Но в прошлом году Алексей Степаныч решил быстро двинуть девочку вперёд: по возрасту она была старше своих одноклассников, и данные для быстрого роста угадывались у неё педагогом.
Он дал ей трудный для её возраста и класса концерт Баха.
Марина сыграла его верно в отношении ритма, темпа и интонации — чистоты, верности звучания. Но музыка Баха девочке ещё не была понятна — исполнение её было невыразительным, неглубоким.

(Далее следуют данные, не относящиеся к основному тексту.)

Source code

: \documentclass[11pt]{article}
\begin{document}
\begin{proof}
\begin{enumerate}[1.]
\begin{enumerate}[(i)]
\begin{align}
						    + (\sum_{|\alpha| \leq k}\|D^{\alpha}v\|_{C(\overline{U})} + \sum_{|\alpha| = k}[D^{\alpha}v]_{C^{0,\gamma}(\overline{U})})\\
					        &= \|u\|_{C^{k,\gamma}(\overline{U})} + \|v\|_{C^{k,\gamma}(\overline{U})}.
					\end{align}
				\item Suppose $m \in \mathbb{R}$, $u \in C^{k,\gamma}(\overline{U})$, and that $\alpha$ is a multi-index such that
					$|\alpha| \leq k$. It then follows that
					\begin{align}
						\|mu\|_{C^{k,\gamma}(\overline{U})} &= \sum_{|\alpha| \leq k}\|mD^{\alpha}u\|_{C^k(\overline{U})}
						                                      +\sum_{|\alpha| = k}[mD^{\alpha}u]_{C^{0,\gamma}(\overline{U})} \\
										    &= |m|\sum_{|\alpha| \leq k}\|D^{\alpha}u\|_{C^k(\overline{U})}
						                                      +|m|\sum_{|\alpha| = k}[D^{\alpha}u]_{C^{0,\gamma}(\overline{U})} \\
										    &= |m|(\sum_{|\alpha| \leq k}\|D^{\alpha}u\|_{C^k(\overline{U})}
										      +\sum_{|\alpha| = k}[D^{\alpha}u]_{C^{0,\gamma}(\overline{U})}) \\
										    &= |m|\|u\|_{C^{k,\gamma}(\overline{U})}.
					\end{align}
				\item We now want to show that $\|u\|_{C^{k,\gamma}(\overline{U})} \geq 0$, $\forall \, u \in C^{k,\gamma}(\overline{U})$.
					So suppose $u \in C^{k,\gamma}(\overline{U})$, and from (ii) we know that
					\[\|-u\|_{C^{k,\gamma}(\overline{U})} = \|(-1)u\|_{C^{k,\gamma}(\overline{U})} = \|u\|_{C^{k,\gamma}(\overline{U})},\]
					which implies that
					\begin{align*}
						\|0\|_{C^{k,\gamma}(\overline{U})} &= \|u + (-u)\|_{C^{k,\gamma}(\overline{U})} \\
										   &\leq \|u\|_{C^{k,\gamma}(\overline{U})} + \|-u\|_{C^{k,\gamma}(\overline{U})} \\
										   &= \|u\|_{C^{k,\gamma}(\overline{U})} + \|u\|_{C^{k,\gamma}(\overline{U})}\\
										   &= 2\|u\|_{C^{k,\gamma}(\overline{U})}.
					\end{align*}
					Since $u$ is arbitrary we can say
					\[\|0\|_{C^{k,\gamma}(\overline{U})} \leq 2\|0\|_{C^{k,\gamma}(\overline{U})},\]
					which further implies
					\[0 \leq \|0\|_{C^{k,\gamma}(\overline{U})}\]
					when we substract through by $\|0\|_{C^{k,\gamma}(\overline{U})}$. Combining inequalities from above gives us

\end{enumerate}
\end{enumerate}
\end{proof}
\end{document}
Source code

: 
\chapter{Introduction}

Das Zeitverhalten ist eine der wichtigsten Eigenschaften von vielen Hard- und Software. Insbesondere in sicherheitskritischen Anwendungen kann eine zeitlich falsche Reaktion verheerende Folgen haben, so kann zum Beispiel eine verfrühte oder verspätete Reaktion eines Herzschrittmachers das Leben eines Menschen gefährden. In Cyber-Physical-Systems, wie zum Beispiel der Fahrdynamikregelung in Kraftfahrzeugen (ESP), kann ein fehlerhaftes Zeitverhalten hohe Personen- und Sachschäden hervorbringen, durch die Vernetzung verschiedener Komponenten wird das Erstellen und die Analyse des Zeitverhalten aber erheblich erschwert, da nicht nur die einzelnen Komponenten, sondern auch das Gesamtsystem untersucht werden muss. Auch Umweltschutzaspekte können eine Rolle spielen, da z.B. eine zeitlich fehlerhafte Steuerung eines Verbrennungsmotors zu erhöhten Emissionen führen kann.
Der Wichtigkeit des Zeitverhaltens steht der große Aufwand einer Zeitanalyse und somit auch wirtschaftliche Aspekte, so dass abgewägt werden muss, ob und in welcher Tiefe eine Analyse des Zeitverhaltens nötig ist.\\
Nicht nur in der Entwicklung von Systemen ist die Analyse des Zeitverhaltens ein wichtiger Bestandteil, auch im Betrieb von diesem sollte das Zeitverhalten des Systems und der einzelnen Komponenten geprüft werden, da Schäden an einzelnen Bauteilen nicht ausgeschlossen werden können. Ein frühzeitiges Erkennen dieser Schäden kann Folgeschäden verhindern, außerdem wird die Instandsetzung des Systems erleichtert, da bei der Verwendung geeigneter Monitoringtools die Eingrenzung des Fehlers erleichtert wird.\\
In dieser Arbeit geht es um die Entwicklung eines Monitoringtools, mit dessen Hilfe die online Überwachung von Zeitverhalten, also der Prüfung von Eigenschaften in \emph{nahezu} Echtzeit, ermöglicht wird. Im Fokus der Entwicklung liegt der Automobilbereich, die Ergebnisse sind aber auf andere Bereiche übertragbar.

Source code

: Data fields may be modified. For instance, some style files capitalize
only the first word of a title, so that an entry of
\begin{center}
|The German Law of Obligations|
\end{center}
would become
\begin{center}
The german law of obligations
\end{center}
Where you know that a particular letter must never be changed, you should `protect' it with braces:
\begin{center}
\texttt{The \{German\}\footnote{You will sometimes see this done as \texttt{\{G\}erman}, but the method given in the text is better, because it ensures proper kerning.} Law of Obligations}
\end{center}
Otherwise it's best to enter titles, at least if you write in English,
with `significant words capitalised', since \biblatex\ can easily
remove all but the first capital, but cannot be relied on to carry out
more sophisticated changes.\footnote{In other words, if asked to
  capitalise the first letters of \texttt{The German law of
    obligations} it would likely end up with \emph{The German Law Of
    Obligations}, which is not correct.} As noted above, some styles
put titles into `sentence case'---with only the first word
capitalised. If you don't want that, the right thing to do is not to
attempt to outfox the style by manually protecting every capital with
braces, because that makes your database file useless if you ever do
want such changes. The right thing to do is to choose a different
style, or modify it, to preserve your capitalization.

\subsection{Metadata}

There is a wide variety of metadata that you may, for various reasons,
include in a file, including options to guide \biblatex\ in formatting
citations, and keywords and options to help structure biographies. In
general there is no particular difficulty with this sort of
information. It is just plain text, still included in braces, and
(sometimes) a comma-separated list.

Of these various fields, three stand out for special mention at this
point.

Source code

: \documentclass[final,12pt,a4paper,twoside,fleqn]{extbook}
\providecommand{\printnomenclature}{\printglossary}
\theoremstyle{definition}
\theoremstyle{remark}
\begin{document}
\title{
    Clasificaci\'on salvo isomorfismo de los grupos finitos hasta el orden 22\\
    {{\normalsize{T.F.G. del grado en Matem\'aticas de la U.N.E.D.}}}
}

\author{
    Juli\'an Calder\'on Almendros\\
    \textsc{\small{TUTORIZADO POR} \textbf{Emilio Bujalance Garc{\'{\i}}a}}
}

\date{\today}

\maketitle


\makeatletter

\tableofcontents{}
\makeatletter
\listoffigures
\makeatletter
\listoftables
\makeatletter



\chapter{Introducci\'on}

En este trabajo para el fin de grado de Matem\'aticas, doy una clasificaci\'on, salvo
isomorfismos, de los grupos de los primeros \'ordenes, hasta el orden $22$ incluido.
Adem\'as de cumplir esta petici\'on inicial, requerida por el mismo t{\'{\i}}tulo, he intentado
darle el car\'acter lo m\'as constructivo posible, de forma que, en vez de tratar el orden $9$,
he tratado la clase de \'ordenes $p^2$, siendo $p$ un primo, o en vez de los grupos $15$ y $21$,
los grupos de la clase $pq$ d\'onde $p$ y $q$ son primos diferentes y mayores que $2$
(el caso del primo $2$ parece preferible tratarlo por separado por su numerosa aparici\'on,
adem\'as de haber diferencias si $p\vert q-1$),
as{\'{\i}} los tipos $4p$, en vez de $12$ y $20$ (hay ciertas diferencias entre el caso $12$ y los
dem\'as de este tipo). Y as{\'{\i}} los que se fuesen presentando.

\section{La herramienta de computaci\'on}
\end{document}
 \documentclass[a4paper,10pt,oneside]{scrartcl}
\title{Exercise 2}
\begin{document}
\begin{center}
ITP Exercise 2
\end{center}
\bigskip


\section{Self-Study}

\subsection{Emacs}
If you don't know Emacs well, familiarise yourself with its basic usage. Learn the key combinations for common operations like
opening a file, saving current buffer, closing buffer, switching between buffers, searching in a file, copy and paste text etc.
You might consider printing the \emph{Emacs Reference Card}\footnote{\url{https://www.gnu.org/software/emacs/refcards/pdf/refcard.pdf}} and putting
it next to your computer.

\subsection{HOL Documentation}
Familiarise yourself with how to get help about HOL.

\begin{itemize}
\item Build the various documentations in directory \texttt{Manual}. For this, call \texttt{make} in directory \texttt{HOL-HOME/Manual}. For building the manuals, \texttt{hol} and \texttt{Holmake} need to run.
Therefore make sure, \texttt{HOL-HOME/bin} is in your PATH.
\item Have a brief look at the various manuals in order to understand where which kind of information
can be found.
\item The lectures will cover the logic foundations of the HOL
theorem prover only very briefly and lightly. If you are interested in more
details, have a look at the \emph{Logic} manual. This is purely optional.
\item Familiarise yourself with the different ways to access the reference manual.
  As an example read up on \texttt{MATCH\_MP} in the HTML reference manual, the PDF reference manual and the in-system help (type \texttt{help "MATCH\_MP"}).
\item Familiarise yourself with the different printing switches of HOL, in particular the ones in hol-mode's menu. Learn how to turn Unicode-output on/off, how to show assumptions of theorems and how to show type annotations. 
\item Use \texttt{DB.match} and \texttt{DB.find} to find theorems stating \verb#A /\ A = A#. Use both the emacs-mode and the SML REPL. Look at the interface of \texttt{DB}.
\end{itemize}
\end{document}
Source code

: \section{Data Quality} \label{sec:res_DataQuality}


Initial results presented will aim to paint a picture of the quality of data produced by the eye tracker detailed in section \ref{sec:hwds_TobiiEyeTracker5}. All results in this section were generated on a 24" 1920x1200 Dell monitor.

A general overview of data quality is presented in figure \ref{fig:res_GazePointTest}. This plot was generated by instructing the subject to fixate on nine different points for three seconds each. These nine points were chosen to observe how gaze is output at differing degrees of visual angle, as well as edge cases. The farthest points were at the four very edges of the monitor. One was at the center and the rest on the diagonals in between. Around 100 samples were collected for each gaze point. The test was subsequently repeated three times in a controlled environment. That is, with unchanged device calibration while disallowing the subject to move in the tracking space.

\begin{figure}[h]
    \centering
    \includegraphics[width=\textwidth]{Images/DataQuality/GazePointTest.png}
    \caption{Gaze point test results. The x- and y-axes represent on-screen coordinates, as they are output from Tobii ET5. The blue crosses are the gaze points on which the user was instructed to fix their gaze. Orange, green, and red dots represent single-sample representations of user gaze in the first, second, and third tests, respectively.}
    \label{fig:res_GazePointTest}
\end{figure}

И после этого концерта игра Марины как-то немного завяла. Прежнего огонька не было, девочка стала играть суховато — это больше всего беспокоило Алексея Степаныча.
За Баха ему очень сильно в своё время попало от Елизаветы Фёдоровны. И всё-таки свою пользу трудный концерт принёс. Прошёл какой-то период, и к Марине вернулась её музыкальная жизнерадостность, но игра её стала более зрелой.
И вот теперь был второй опыт. Пьеса Моцарта, сыгранная Мариной, была не столько трудна чисто технически, сколько требовала глубины исполнения и настоящего, красивого звука. Эта пьеса должна, была разбудить задремавшее как будто в Марине музыкальное чувство. И это случилось.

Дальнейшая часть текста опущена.